In 2025, most of the business brokers bringing to market fall within the lower middle market sweet spot. Nearly half of surveyed brokers said their current mandates involve companies valued between $1–5 million, while another almost-half are handling deals in the $5–10 million range. Only 5.3% reported working with companies above $10 million in enterprise value, making it clear that smaller deals continue to dominate for lower middle market brokers.
Have you changed your qualification criteria for new clients in 2025?
As buyer scrutiny intensifies, brokers are tightening their screening standards. Half of respondents said their client qualification criteria haven’t changed in 2025, but 44.4% reported raising the bar, while just 5.6% loosened requirements. This shift is likely driven by the increased rigor buyers are applying in diligence alongside brokers’ desire to work with clients who are better positioned to survive that gauntlet. In open-ended responses, several brokers cited poor qualification practices as a recurring misstep in the industry, including taking on listings without sufficient due diligence or failing to align sellers with realistic valuation expectations.
When it comes to seller preparedness, the picture is mixed. Most brokers say their clients are equally as prepared to exit as they were last year. A third believe that sellers are actually coming to market better prepared in 2025, while the remaining 11.1% say readiness has declined. Some of the improved readiness may be attributed to the fact that sellers have been sitting on the sidelines during recent market uncertainty, using the time to clean up financials, address operational gaps, and plan for a more successful exit.
In today’s environment, seller readiness and realistic expectations aren’t just helpful — they’re essential. Brokers know that buyers are asking more questions, digging deeper into diligence, and showing little patience for businesses that aren’t buttoned up and well-positioned to sell.
Final Thoughts
The first half of 2025 has revealed a resilient, adaptive, and cautiously confident lower middle market. Brokers are seeing more deals, more buyer engagement, and more creative structuring—all against a backdrop of continued uncertainty and complexity. While challenges around seller expectations, financing, and diligence persist, the consensus among Axial’s top brokers is clear: the fundamentals for a strong second half are in place. As long as sellers stay realistic, buyers stay committed, and deal teams stay nimble, the remainder of 2025 holds promising ground for successful transactions.
Business Broker League Table Methodology
A business broker, as defined by Axial, is a sell-side M&A advisor who works on a range of deal sizes, including sub-$10M valuation Main St. transactions, and whose distribution strategies extend beyond Axial and their direct networks.
This league table ranking is based on Axial platform data that reveals client quality, ability to manage a sell-side process, and down-funnel effectiveness.
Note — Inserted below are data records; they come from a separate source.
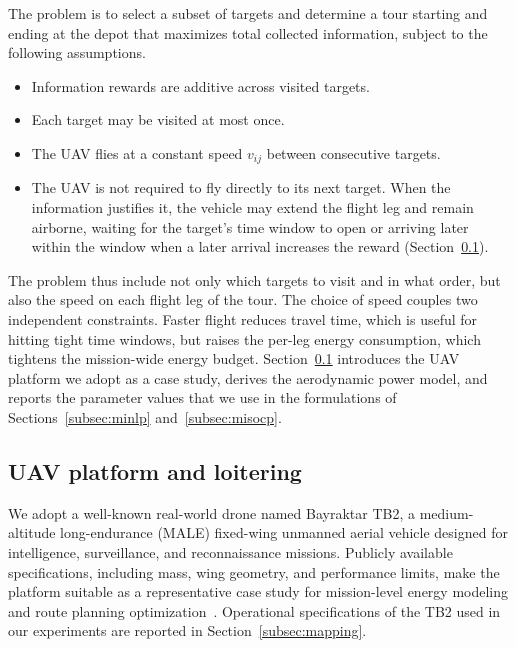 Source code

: \documentclass[11pt]{article}
\let\originalsubsection\subsection
\renewcommand{\subsection}{\FloatBarrier\originalsubsection}
\begin{document}
The problem is to select a subset of targets and determine a tour starting and ending at the depot that maximizes total collected information, subject to the following assumptions.
\begin{itemize}
\item Information rewards are additive across visited targets.
\item Each target may be visited at most once.
\item The UAV flies at a constant speed $v_{ij}$ between consecutive targets.
\item The UAV is not required to fly directly to its next target. When the information justifies it, the vehicle may extend the flight leg and remain airborne, waiting for the target's time window to open or arriving later within the window when a later arrival increases the reward (Section~\ref{subsec:uav}).
\end{itemize}

The problem thus include not only which targets to visit and in what order, but also the speed on each flight leg of the tour. The choice of speed couples two independent constraints. Faster flight reduces travel time, which is useful for hitting tight time windows, but raises the per-leg energy consumption, which tightens the mission-wide energy budget. Section~\ref{subsec:uav} introduces the UAV platform we adopt as a case study, derives the aerodynamic power model, and reports the parameter values that we use in the formulations of Sections~\ref{subsec:minlp} and~\ref{subsec:misocp}.



\subsection{UAV platform and loitering}\label{subsec:uav}


We adopt a well-known real-world drone named Bayraktar TB2, a medium-altitude long-endurance (MALE) fixed-wing unmanned aerial vehicle designed for intelligence, surveillance, and reconnaissance missions. Publicly available specifications, including mass, wing geometry, and performance limits, make the platform suitable as a representative case study for mission-level energy modeling and route planning optimization~\cite{baykar_tb2}. Operational specifications of the TB2 used in our experiments are reported in Section~\ref{subsec:mapping}. 
\end{document}

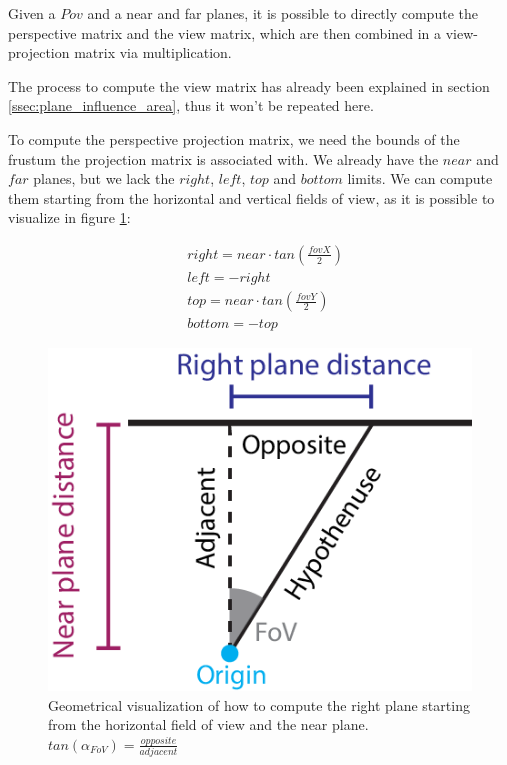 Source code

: \documentclass{PoliMi_MasterThesis}
\begin{document}
Given a $Pov$ and a near and far planes, it is possible to directly compute the perspective matrix and the view matrix, which are then combined in a view-projection matrix via multiplication.

The process to compute the view matrix has already been explained in section \ref{ssec:plane_influence_area}, thus it won't be repeated here.

To compute the perspective projection matrix, we need the bounds of the frustum the projection matrix is associated with. We already have the $near$ and $far$ planes, but we lack the $right$, $left$, $top$ and $bottom$ limits. We can compute them starting from the horizontal and vertical fields of view, as it is possible to visualize in figure \ref{fig:fov_to_right}:

\begin{align*}
	&right = near \cdot tan(\frac{fovX}{2}) \\
	&left = -right \\
	&top = near \cdot tan(\frac{fovY}{2}) \\
	&bottom = -top
\end{align*}

\begin{figure}[H]
	\centering
	\includegraphics[width=\textwidth*\real{0.3}]{Images/right_plane.png}
	\caption{Geometrical visualization of how to compute the right plane starting from the horizontal field of view and the near plane. $tan({\alpha_{FoV}}) = \frac{opposite}{adjacent}$}
	\label{fig:fov_to_right}
\end{figure}
\end{document}
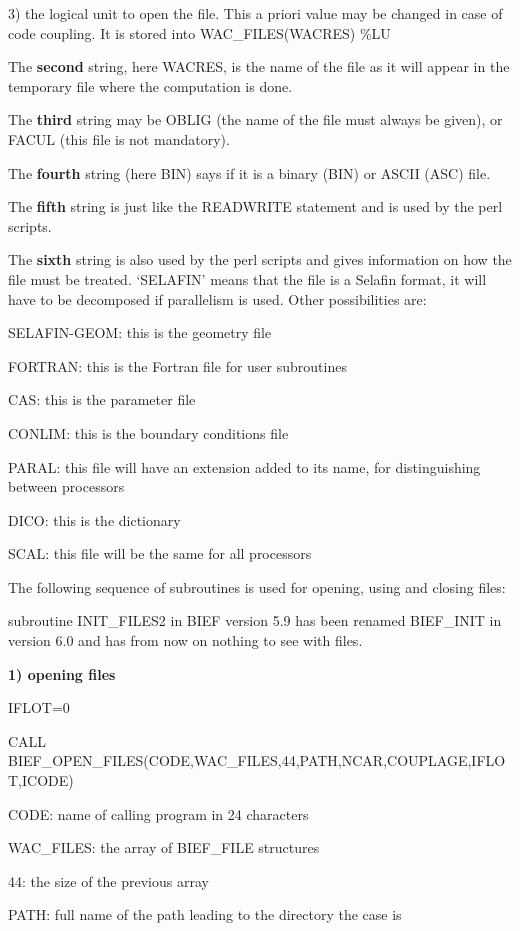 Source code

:  3) the logical unit to open the file. This a priori value may be changed in case of code coupling. It is stored into WAC\_FILES(WACRES) \%LU

 The \textbf{second} string, here WACRES, is the name of the file as it will appear in the temporary file where the computation is done.

 The \textbf{third} string may be OBLIG (the name of the file must always be given), or FACUL (this file is not mandatory).

 The \textbf{fourth} string (here BIN) says if it is a binary (BIN) or ASCII (ASC) file.

 The \textbf{fifth} string is just like the READWRITE statement and is used by the perl scripts.

 The \textbf{sixth} string is also used by the perl scripts and gives information on how the file must be treated. `SELAFIN' means that the file is a Selafin format, it will have to be decomposed if parallelism is used. Other possibilities are:

 SELAFIN-GEOM: this is the geometry file

 FORTRAN: this is the Fortran file for user subroutines

 CAS: this is the parameter file

 CONLIM: this is the boundary conditions file

 PARAL: this file will have an extension added to its name, for distinguishing between processors

 DICO: this is the dictionary

 SCAL: this file will be the same for all processors

 The following sequence of subroutines is used for opening, using and closing files:

  subroutine INIT\_FILES2 in BIEF version 5.9 has been renamed BIEF\_INIT in version 6.0 and has from now on nothing to see with files.

 \textbf{1) opening files}

 IFLOT=0

 CALL BIEF\_OPEN\_FILES(CODE,WAC\_FILES,44,PATH,NCAR,COUPLAGE,IFLOT,ICODE)

 CODE: name of calling program in 24 characters

 WAC\_FILES: the array of BIEF\_FILE structures

 44: the size of the previous array

 PATH: full name of the path leading to the directory the case is

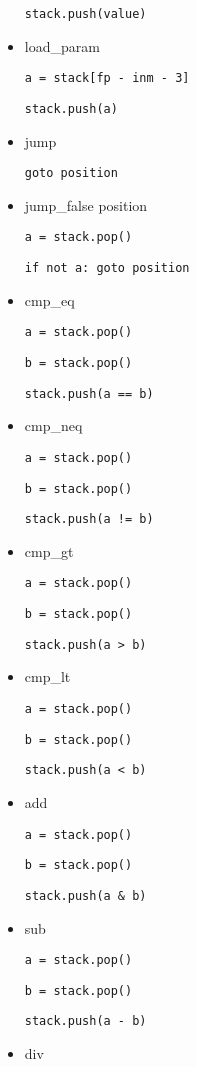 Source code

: \begin{itemize}
  \texttt{stack.push(value)}

\item load_param

  \texttt{a = stack[fp - inm - 3]}

  \texttt{stack.push(a)}

\item jump

  \texttt{goto position}

\item jump_false position

  \texttt{a = stack.pop()}

  \texttt{if not a: goto position}

\item cmp_eq

  \texttt{a = stack.pop()}

  \texttt{b = stack.pop()}

  \texttt{stack.push(a == b)}

\item cmp_neq

  \texttt{a = stack.pop()}

  \texttt{b = stack.pop()}

  \texttt{stack.push(a != b)}

\item cmp_gt

  \texttt{a = stack.pop()}

  \texttt{b = stack.pop()}

  \texttt{stack.push(a > b)}

\item cmp_lt

  \texttt{a = stack.pop()}

  \texttt{b = stack.pop()}

  \texttt{stack.push(a < b)}

\item add

  \texttt{a = stack.pop()}

  \texttt{b = stack.pop()}

  \texttt{stack.push(a & b)}

\item sub

  \texttt{a = stack.pop()}

  \texttt{b = stack.pop()}

  \texttt{stack.push(a - b)}

\item div
  

\end{itemize}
The firms at the top of the Axial Business Broker League Table are leaders across the following categories:
Client Quality: Buyside demand for engagements represented by the business broker.
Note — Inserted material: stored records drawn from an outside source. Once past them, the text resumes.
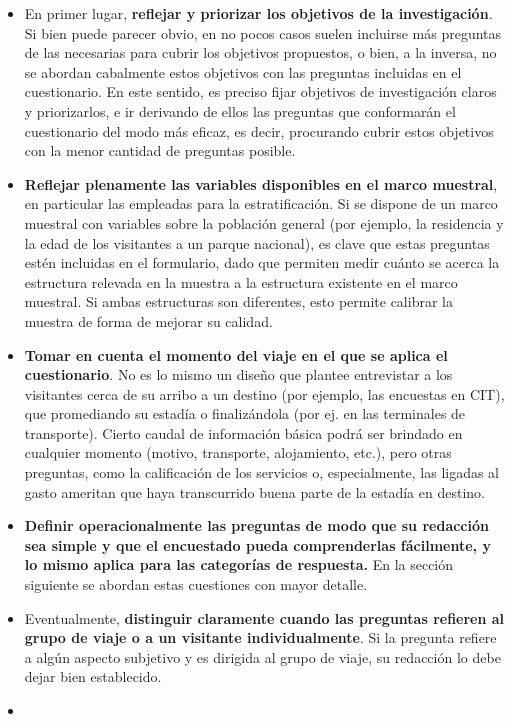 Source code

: \documentclass[
]{book}
\begin{document}
\begin{itemize}
\item
  En primer lugar, \textbf{reflejar y priorizar los objetivos de la investigación}. Si bien puede parecer obvio, en no pocos casos suelen incluirse más preguntas de las necesarias para cubrir los objetivos propuestos, o bien, a la inversa, no se abordan cabalmente estos objetivos con las preguntas incluidas en el cuestionario. En este sentido, es preciso fijar objetivos de investigación claros y priorizarlos, e ir derivando de ellos las preguntas que conformarán el cuestionario del modo más eficaz, es decir, procurando cubrir estos objetivos con la menor cantidad de preguntas posible.
\item
  \textbf{Reflejar plenamente las variables disponibles en el marco muestral}, en particular las empleadas para la estratificación. Si se dispone de un marco muestral con variables sobre la población general (por ejemplo, la residencia y la edad de los visitantes a un parque nacional), es clave que estas preguntas estén incluidas en el formulario, dado que permiten medir cuánto se acerca la estructura relevada en la muestra a la estructura existente en el marco muestral. Si ambas estructuras son diferentes, esto permite calibrar la muestra de forma de mejorar su calidad.
\item
  \textbf{Tomar en cuenta el momento del viaje en el que se aplica el cuestionario}. No es lo mismo un diseño que plantee entrevistar a los visitantes cerca de su arribo a un destino (por ejemplo, las encuestas en CIT), que promediando su estadía o finalizándola (por ej. en las terminales de transporte). Cierto caudal de información básica podrá ser brindado en cualquier momento (motivo, transporte, alojamiento, etc.), pero otras preguntas, como la calificación de los servicios o, especialmente, las ligadas al gasto ameritan que haya transcurrido buena parte de la estadía en destino.
\item
  \textbf{Definir operacionalmente las preguntas de modo que su redacción sea simple y que el encuestado pueda comprenderlas fácilmente, y lo mismo aplica para las categorías de respuesta.} En la sección siguiente se abordan estas cuestiones con mayor detalle.
\item
  Eventualmente, \textbf{distinguir claramente cuando las preguntas refieren al grupo de viaje o a un visitante individualmente}. Si la pregunta refiere a algún aspecto subjetivo y es dirigida al grupo de viaje, su redacción lo debe dejar bien establecido.
\item

\end{itemize}
\end{document}
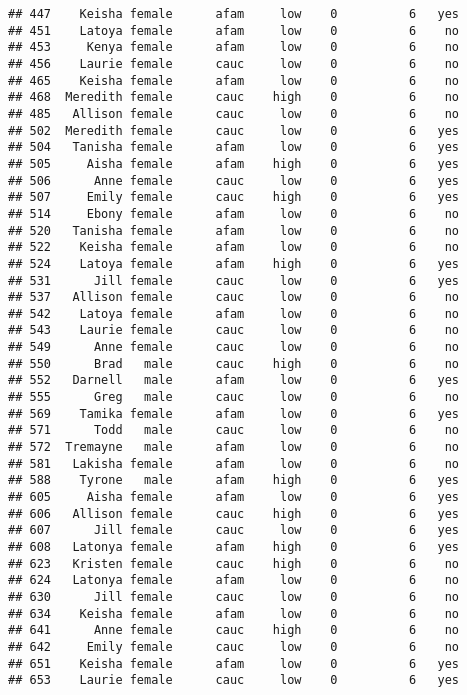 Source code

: \documentclass[
]{article}
\begin{document}
\begin{verbatim}
## 447    Keisha female      afam     low    0          6   yes
## 451    Latoya female      afam     low    0          6    no
## 453     Kenya female      afam     low    0          6    no
## 456    Laurie female      cauc     low    0          6    no
## 465    Keisha female      afam     low    0          6    no
## 468  Meredith female      cauc    high    0          6    no
## 485   Allison female      cauc     low    0          6    no
## 502  Meredith female      cauc     low    0          6   yes
## 504   Tanisha female      afam     low    0          6   yes
## 505     Aisha female      afam    high    0          6   yes
## 506      Anne female      cauc     low    0          6   yes
## 507     Emily female      cauc    high    0          6   yes
## 514     Ebony female      afam     low    0          6    no
## 520   Tanisha female      afam     low    0          6    no
## 522    Keisha female      afam     low    0          6    no
## 524    Latoya female      afam    high    0          6   yes
## 531      Jill female      cauc     low    0          6   yes
## 537   Allison female      cauc     low    0          6    no
## 542    Latoya female      afam     low    0          6    no
## 543    Laurie female      cauc     low    0          6    no
## 549      Anne female      cauc     low    0          6    no
## 550      Brad   male      cauc    high    0          6    no
## 552   Darnell   male      afam     low    0          6   yes
## 555      Greg   male      cauc     low    0          6    no
## 569    Tamika female      afam     low    0          6   yes
## 571      Todd   male      cauc     low    0          6    no
## 572  Tremayne   male      afam     low    0          6    no
## 581   Lakisha female      afam     low    0          6    no
## 588    Tyrone   male      afam    high    0          6   yes
## 605     Aisha female      afam     low    0          6   yes
## 606   Allison female      cauc    high    0          6   yes
## 607      Jill female      cauc     low    0          6   yes
## 608   Latonya female      afam    high    0          6   yes
## 623   Kristen female      cauc    high    0          6    no
## 624   Latonya female      afam     low    0          6    no
## 630      Jill female      cauc     low    0          6    no
## 634    Keisha female      afam     low    0          6    no
## 641      Anne female      cauc    high    0          6    no
## 642     Emily female      cauc     low    0          6    no
## 651    Keisha female      afam     low    0          6   yes
## 653    Laurie female      cauc     low    0          6   yes

\end{verbatim}
\end{document}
Buyside Targeting: The ability to balance selectivity, accuracy, and breadth when identifying potential buyers.
Process Effectiveness: The ability to generate positive outcomes for their client.
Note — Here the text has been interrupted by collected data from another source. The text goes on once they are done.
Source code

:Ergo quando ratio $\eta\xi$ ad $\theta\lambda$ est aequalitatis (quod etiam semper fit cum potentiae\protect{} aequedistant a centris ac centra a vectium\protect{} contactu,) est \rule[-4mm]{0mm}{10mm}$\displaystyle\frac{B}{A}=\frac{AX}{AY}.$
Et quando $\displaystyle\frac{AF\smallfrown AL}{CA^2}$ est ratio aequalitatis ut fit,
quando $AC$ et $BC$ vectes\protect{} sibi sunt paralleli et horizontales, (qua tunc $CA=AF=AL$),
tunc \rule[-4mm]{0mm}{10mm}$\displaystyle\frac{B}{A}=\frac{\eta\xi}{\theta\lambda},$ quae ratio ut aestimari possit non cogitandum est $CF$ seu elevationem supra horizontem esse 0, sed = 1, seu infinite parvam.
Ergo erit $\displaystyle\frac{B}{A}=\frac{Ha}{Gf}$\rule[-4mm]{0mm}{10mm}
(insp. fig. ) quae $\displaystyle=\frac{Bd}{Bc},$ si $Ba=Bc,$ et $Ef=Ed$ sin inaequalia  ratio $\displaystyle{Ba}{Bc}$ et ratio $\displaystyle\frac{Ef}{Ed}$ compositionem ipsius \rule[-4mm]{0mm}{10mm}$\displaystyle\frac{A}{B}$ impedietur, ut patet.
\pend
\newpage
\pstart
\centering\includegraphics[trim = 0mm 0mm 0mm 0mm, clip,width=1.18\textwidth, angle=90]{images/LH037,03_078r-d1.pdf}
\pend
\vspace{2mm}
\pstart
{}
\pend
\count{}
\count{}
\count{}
Overall Deal Relevance: The number of buyside mandates (financial and strategic) that align with the business broker’s marketed engagements.
Signed NDAs: The number of buyers that indicated interest in each business broker engagement, measured by the number of signed NDAs.
Shared CIMs: The number of buyers that received confidential information post NDA, measured by the number of CIMs shared.
LOIs Received: The number of LOIs received from Axial Buyers.
Executed LOIs: The number of LOIs that were successfully executed either with an Axial buyer or that were marked under LOI on the Axial platform.
Closed Deals: The number of deals closed with an Axial buyer or that were marked as closed on the Axial platform.
Buyer Referrals: Feedback from buyers on how the business broker manages their processes.